- _WHAT YOU NEED TO DO_: I would like every line of the records below that contains the word "split" copied.

Collected data

::::

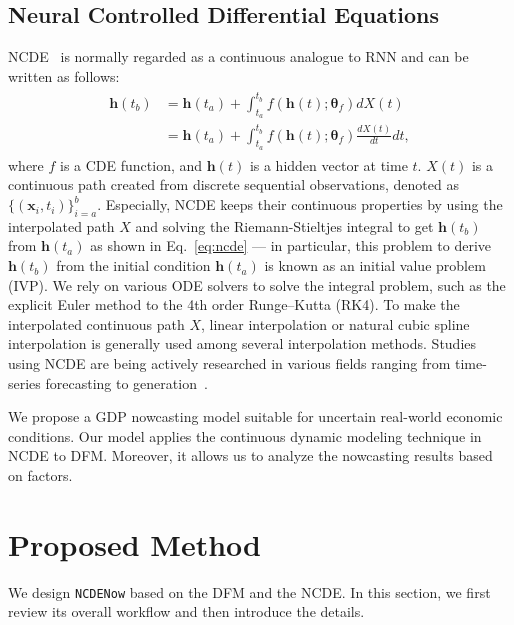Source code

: \documentclass[sigconf]{acmart}
\begin{document}
\subsection{Neural Controlled Differential Equations}
NCDE~\cite{kidger2020neural} is normally regarded as a continuous analogue to RNN and can be written as follows:
\begin{align}\begin{split}
\mathbf{h}(t_b) 
&= \mathbf{h}(t_a) + \int_{t_a}^{t_b} f(\mathbf{h}(t);\mathbf{\theta}_f) dX(t)\\
&= \mathbf{h}(t_a) + \int_{t_a}^{t_b} f(\mathbf{h}(t);\mathbf{\theta}_f) \frac{dX(t)}{dt} dt,\label{eq:ncde}
\end{split}\end{align}
where $f$ is a CDE function, and $\mathbf{h}(t)$ is a hidden vector at time $t$. $X(t)$ is a continuous path created from discrete sequential observations, denoted as $\{(\mathbf{x}_i, t_i)\}_{i=a}^b$.
Especially, NCDE keeps their continuous properties by using the interpolated path $X$ and solving the Riemann-Stieltjes integral to get $\mathbf{h}(t_b)$ from $\mathbf{h}(t_a)$ as shown in Eq.~\eqref{eq:ncde} --- in particular, this problem to derive $\mathbf{h}(t_b)$ from the initial condition $\mathbf{h}(t_a)$ is known as an initial value problem (IVP).
We rely on various ODE solvers to solve the integral problem, such as the explicit Euler method to the 4th order Runge–Kutta (RK4). 
To make the interpolated continuous path $X$, linear interpolation or natural cubic spline interpolation is generally used among several interpolation methods. 
Studies using NCDE are being actively researched in various fields ranging from time-series forecasting to generation~\cite{jhin2021attentive,choi2022graph,jeon2022gt,jhin2022exit,hong2022timekit,jo2023hpcde,lee2023hypernetwork,wi2024continuous,choi2023graph}.

We propose a GDP nowcasting model suitable for uncertain real-world economic conditions. Our model applies the continuous dynamic modeling technique in NCDE to DFM. Moreover, it allows us to analyze the nowcasting results based on factors.



\section{Proposed Method}\label{sec:method}
We design \texttt{NCDENow} based on the DFM and the NCDE. In this section, we first review its overall workflow and then introduce the details.
\end{document}
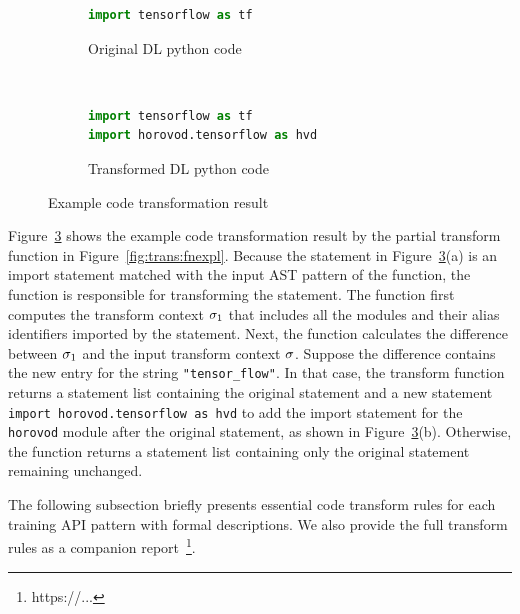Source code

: \begin{figure}[ht!]
    \centering
    \begin{subfigure}[b]{0.48\textwidth}
        \begin{lstlisting}[language=Python]
import tensorflow as tf\end{lstlisting}
        \caption{Original DL python code}
        \label{fig:trans:ex01:org}
    \end{subfigure}
    ~
    \begin{subfigure}[b]{0.48\textwidth}
        \begin{lstlisting}[language=Python]
import tensorflow as tf
import horovod.tensorflow as hvd\end{lstlisting}
        \caption{Transformed DL python code}
        \label{fig:trans:ex01:hvd}
    \end{subfigure}
    \caption{Example code transformation result}
    \label{fig:trans:ex01}
\end{figure}

Figure~\ref{fig:trans:ex01} shows the example code transformation result by the
partial transform function in Figure~\ref{fig:trans:fnexpl}.
Because the statement in Figure~\ref{fig:trans:ex01}(a) is an import statement
matched with the input AST pattern of the function, the function is responsible
for transforming the statement.
The function first computes the transform context $\sigma_{1}$ that
includes all the modules and their alias identifiers imported by the statement.
Next, the function calculates the difference between $\sigma_{1}$ and the
input transform context $\sigma$.
Suppose the difference contains the new entry for the string {\tt "tensor\_flow"}.
In that case, the transform function returns a statement list containing the
original statement and a new statement {\tt import horovod.tensorflow as hvd}
to add the import statement for the {\tt horovod} module after the original
statement, as shown in Figure~\ref{fig:trans:ex01}(b).  
Otherwise, the function returns a statement list containing only the original
statement remaining unchanged.

The following subsection briefly presents essential code transform rules for
each training API pattern with formal descriptions. 
We also provide the full transform rules as a companion
report~\footnote{https://...}.

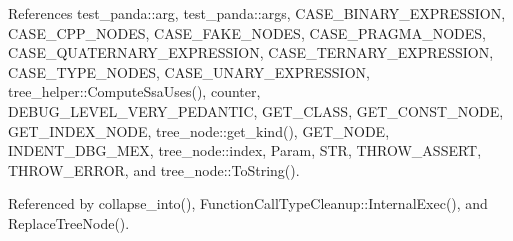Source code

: References test\+\_\+panda\+::arg, test\+\_\+panda\+::args, C\+A\+S\+E\+\_\+\+B\+I\+N\+A\+R\+Y\+\_\+\+E\+X\+P\+R\+E\+S\+S\+I\+ON, C\+A\+S\+E\+\_\+\+C\+P\+P\+\_\+\+N\+O\+D\+ES, C\+A\+S\+E\+\_\+\+F\+A\+K\+E\+\_\+\+N\+O\+D\+ES, C\+A\+S\+E\+\_\+\+P\+R\+A\+G\+M\+A\+\_\+\+N\+O\+D\+ES, C\+A\+S\+E\+\_\+\+Q\+U\+A\+T\+E\+R\+N\+A\+R\+Y\+\_\+\+E\+X\+P\+R\+E\+S\+S\+I\+ON, C\+A\+S\+E\+\_\+\+T\+E\+R\+N\+A\+R\+Y\+\_\+\+E\+X\+P\+R\+E\+S\+S\+I\+ON, C\+A\+S\+E\+\_\+\+T\+Y\+P\+E\+\_\+\+N\+O\+D\+ES, C\+A\+S\+E\+\_\+\+U\+N\+A\+R\+Y\+\_\+\+E\+X\+P\+R\+E\+S\+S\+I\+ON, tree\+\_\+helper\+::\+Compute\+Ssa\+Uses(), counter, D\+E\+B\+U\+G\+\_\+\+L\+E\+V\+E\+L\+\_\+\+V\+E\+R\+Y\+\_\+\+P\+E\+D\+A\+N\+T\+IC, G\+E\+T\+\_\+\+C\+L\+A\+SS, G\+E\+T\+\_\+\+C\+O\+N\+S\+T\+\_\+\+N\+O\+DE, G\+E\+T\+\_\+\+I\+N\+D\+E\+X\+\_\+\+N\+O\+DE, tree\+\_\+node\+::get\+\_\+kind(), G\+E\+T\+\_\+\+N\+O\+DE, I\+N\+D\+E\+N\+T\+\_\+\+D\+B\+G\+\_\+\+M\+EX, tree\+\_\+node\+::index, Param, S\+TR, T\+H\+R\+O\+W\+\_\+\+A\+S\+S\+E\+RT, T\+H\+R\+O\+W\+\_\+\+E\+R\+R\+OR, and tree\+\_\+node\+::\+To\+String().



Referenced by collapse\+\_\+into(), Function\+Call\+Type\+Cleanup\+::\+Internal\+Exec(), and Replace\+Tree\+Node().

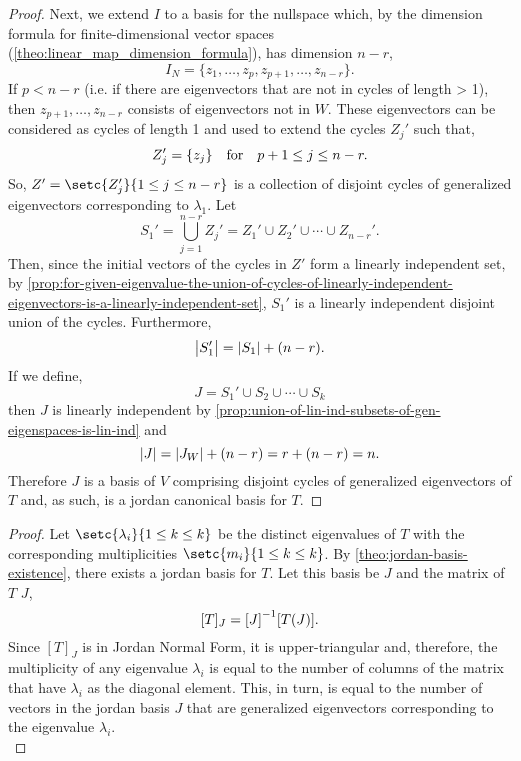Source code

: \documentclass[../MathsNotesBase.tex]{subfiles}
\begin{document}
{\begin{proof}
			Next, we extend $I$ to a basis for the nullspace which, by the dimension formula for finite-dimensional vector spaces (\autoref{theo:linear_map_dimension_formula}), has dimension ${ n - r }$,
			\[ I_N = \{ z_1, \dots, z_p, z_{p+1}, \dots, z_{n-r} \}. \]
			If ${ p < n - r }$ (i.e. if there are eigenvectors that are not in cycles of length > 1), then ${ z_{p+1}, \dots, z_{n-r} }$ consists of eigenvectors not in $W$. These eigenvectors can be considered as cycles of length 1 and used to extend the cycles $Z_j'$ such that, 
			\[ Z_j' = \{z_j\} \hspace{10pt}\text{for}\hspace{10pt} p+1 \leq j \leq n-r. \]
			So, ${ Z' = \setc{Z_j'}{1 \leq j \leq n-r} }$ is a collection of disjoint cycles of generalized eigenvectors corresponding to $\lambda_1$. Let
			\[ S_1' = \bigcup_{j=1}^{n-r} Z_j' = Z_1' \cup Z_2' \cup \cdots \cup Z_{n-r}'. \]
			Then, since the initial vectors of the cycles in $Z'$ form a linearly independent set, by \autoref{prop:for-given-eigenvalue-the-union-of-cycles-of-linearly-independent-eigenvectors-is-a-linearly-independent-set}, $S_1'$ is a linearly independent disjoint union of the cycles. Furthermore,
			\[ \left\lvert S_1'\right\rvert = \left\lvert S_1\right\rvert + (n - r). \]
			If we define,
			\[ J = S_1' \cup S_2 \cup \cdots \cup S_k \]
			then $J$ is linearly independent by \autoref{prop:union-of-lin-ind-subsets-of-gen-eigenspaces-is-lin-ind} and
			\[ \left\lvert J\right\rvert = \left\lvert J_W\right\rvert + (n - r) = r + (n - r) = n. \]
			Therefore $J$ is a basis of $V$ comprising disjoint cycles of generalized eigenvectors of $T$ and, as such, is a jordan canonical basis for $T$.
		\end{proof}
	
	
		\bigskip
		\begin{proof}
			Let ${ \setc{\lambda_i}{1 \leq k \leq k} }$ be the distinct eigenvalues of $T$ with the corresponding multiplicities ${ \setc{m_i}{1 \leq k \leq k} }$. By \autoref{theo:jordan-basis-existence}, there exists a jordan basis for $T$. Let this basis be $J$ and the matrix of $T$ \wrt $J$,
			\[ [T]_J = {[J]}^{-1}[T(J)]. \]
			Since $[T]_J$ is in Jordan Normal Form, it is upper-triangular and, therefore, the multiplicity of any eigenvalue $\lambda_i$ is equal to the number of columns of the matrix that have $\lambda_i$ as the diagonal element. This, in turn, is equal to the number of vectors in the jordan basis $J$ that are generalized eigenvectors corresponding to the eigenvalue $\lambda_i$.\\
			

\end{proof}}
\end{document}
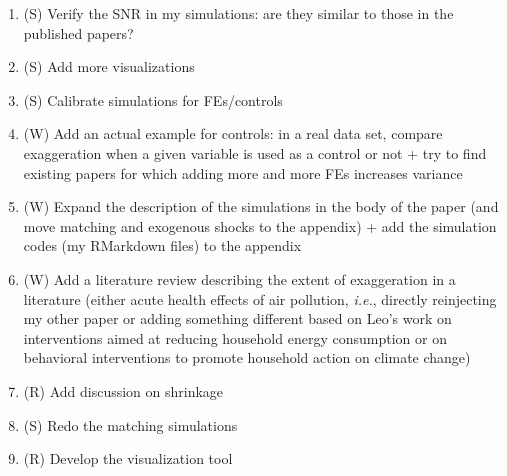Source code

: \documentclass[usletter, 12pt]{article}
\begin{document}
	\begin{enumerate}
		\item (S) Verify the SNR in my simulations: are they similar to those in the published papers?
		\item (S) Add more visualizations
		\item (S) Calibrate simulations for FEs/controls
		\item (W) Add an actual example for controls: in a real data set, compare exaggeration when a given variable is used as a control or not + try to find existing papers for which adding more and more FEs increases variance
		\item (W) Expand the description of the simulations in the body of the paper (and move matching and exogenous shocks to the appendix) + add the simulation codes (my RMarkdown files) to the appendix
		\item (W) Add a literature review describing the extent of exaggeration in a literature (either acute health effects of air pollution, \textit{i.e.}, directly reinjecting my other paper or adding something different  based on Leo's work on interventions aimed at reducing household energy consumption or on behavioral interventions to promote household action on climate change)
		\item (R) Add discussion on shrinkage
		\item (S) Redo the matching simulations
		\item (R) Develop the visualization tool
	\end{enumerate}




		
\end{document}
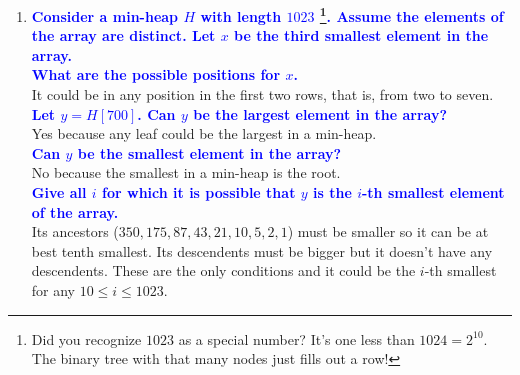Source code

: \documentclass[11pt]{article}
\begin{document}
\begin{enumerate}
\item \textbf{\textcolor{blue}{Consider a min-heap $H$ with length $1023$
\footnote{Did you recognize $1023$ as a special number? It's one less 
than $1024=2^{10}$. The binary tree with that many nodes just fills 
out a row!}.
Assume the elements of the array are distinct. Let $x$ be the third 
smallest element in the array.}}
\\ \textbf{\textcolor{blue}{What are the possible positions for $x$.}}
    \\ It could be in any position in the first two rows, that is, from
    two to seven.
\\ \textbf{\textcolor{blue}{Let $y=H[700]$. Can $y$ be the largest element in the array?}}
    \\ Yes because any leaf could be the largest in a min-heap.
\\ \textbf{\textcolor{blue}{Can $y$ be the smallest element in the array?}}
    \\ No because the smallest in a min-heap is the root.
\\ \textbf{\textcolor{blue}{Give all $i$ for which it is possible that $y$ is the $i$-th smallest element of the array.}}
    \\ Its ancestors ($350,175,87,43,21,10,5,2,1$) must be smaller
       so it can be at best tenth smallest.  Its descendents must be
       bigger but it doesn't have any descendents. These are the only
       conditions and it could be the $i$-th smallest for any 
       $10\leq i\leq 1023$.


\end{enumerate}
\end{document}
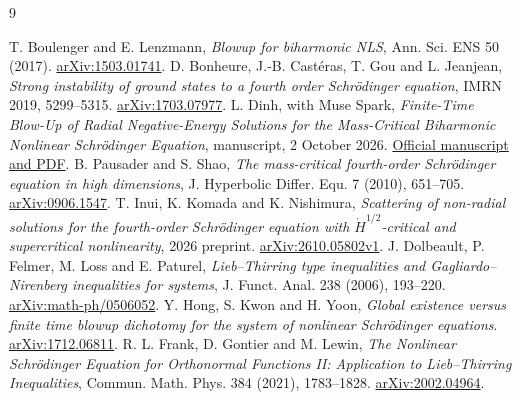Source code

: \documentclass[11pt,a4paper]{article}
\theoremstyle{remark}\newtheorem{remark}[theorem]{Remark}
\begin{document}
\clearpage
\begin{thebibliography}{9}
\raggedright
{} T. Boulenger and E. Lenzmann,
\emph{Blowup for biharmonic NLS}, Ann. Sci. ENS 50 (2017).
\href{https://arxiv.org/abs/1503.01741}{arXiv:1503.01741}.
 D. Bonheure, J.-B. Cast\'eras, T. Gou and L. Jeanjean,
\emph{Strong instability of ground states to a fourth order Schr\"odinger equation},
IMRN 2019, 5299--5315.
\href{https://arxiv.org/abs/1703.07977}{arXiv:1703.07977}.
 L. Dinh, with Muse Spark,
\emph{Finite-Time Blow-Up of Radial Negative-Energy Solutions for the
Mass-Critical Biharmonic Nonlinear Schr\"odinger Equation}, manuscript,
2 October 2026.
\href{https://ai.meta.com/research/publications/finite-time-blow-up-of-radial-negative-energy-solutions-for-the-mass-critical-biharmonic-nonlinear-schrodinger-equation/}{Official manuscript and PDF}.
 B. Pausader and S. Shao,
\emph{The mass-critical fourth-order Schr\"odinger equation in high dimensions},
J. Hyperbolic Differ. Equ. 7 (2010), 651--705.
\href{https://arxiv.org/abs/0906.1547}{arXiv:0906.1547}.
 T. Inui, K. Komada and K. Nishimura,
\emph{Scattering of non-radial solutions for the fourth-order
Schr\"odinger equation with $\dot H^{1/2}$-critical and supercritical nonlinearity},
2026 preprint.
\href{https://arxiv.org/abs/2610.05802}{arXiv:2610.05802v1}.
 J. Dolbeault, P. Felmer, M. Loss and E. Paturel,
\emph{Lieb--Thirring type inequalities and Gagliardo--Nirenberg
inequalities for systems}, J. Funct. Anal. 238 (2006), 193--220.
\href{https://arxiv.org/abs/math-ph/0506052}{arXiv:math-ph/0506052}.
 Y. Hong, S. Kwon and H. Yoon,
\emph{Global existence versus finite time blowup dichotomy for the system
of nonlinear Schr\"odinger equations}.
\href{https://arxiv.org/abs/1712.06811}{arXiv:1712.06811}.
 R. L. Frank, D. Gontier and M. Lewin,
\emph{The Nonlinear Schr\"odinger Equation for Orthonormal Functions II:
Application to Lieb--Thirring Inequalities},
Commun. Math. Phys. 384 (2021), 1783--1828.
\href{https://arxiv.org/abs/2002.04964}{arXiv:2002.04964}.
\end{thebibliography}
\end{document}
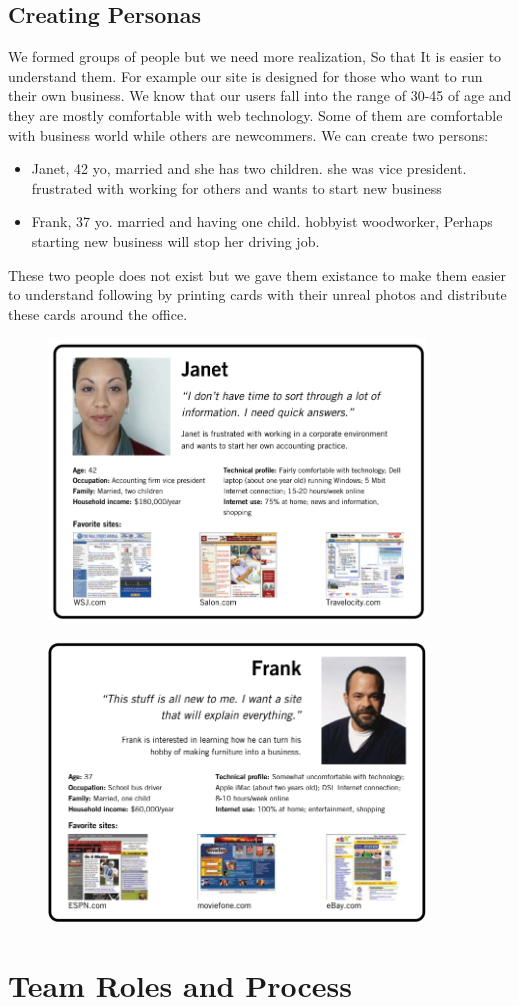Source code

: \subsection{Creating Personas}
We formed groups of people but we need more realization, So that It is easier to understand them. For example our site is designed for those who want 
to run their own business. We know that our users fall into the range of 30-45 of age and they are mostly comfortable with web technology. Some of them are 
comfortable with business world while others are newcommers. We can create two persons:
\begin{itemize}
    \item Janet, 42 yo, married and she has two children. she was vice president. frustrated with working for others and wants to start new business
    \item Frank, 37 yo. married and having one child. hobbyist woodworker, Perhaps starting new business will stop her driving job.
\end{itemize}
These two people does not exist but we gave them existance to make them easier to understand following by printing cards with their 
unreal photos and distribute these cards around the office.
\begin{figure}
    \centering
        \includegraphics[width=10cm]{images/pic4.png}
    \label{Janet}
\end{figure}
\begin{figure}[]
    \centering
        \includegraphics[width=10cm]{images/pic5.png}
    \caption{}
    \label{Frank}
\end{figure}
\section{Team Roles and Process}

::::

- _SOLUTION BELOW_:
\begin{align}\begin{split}
\end{split}\end{align}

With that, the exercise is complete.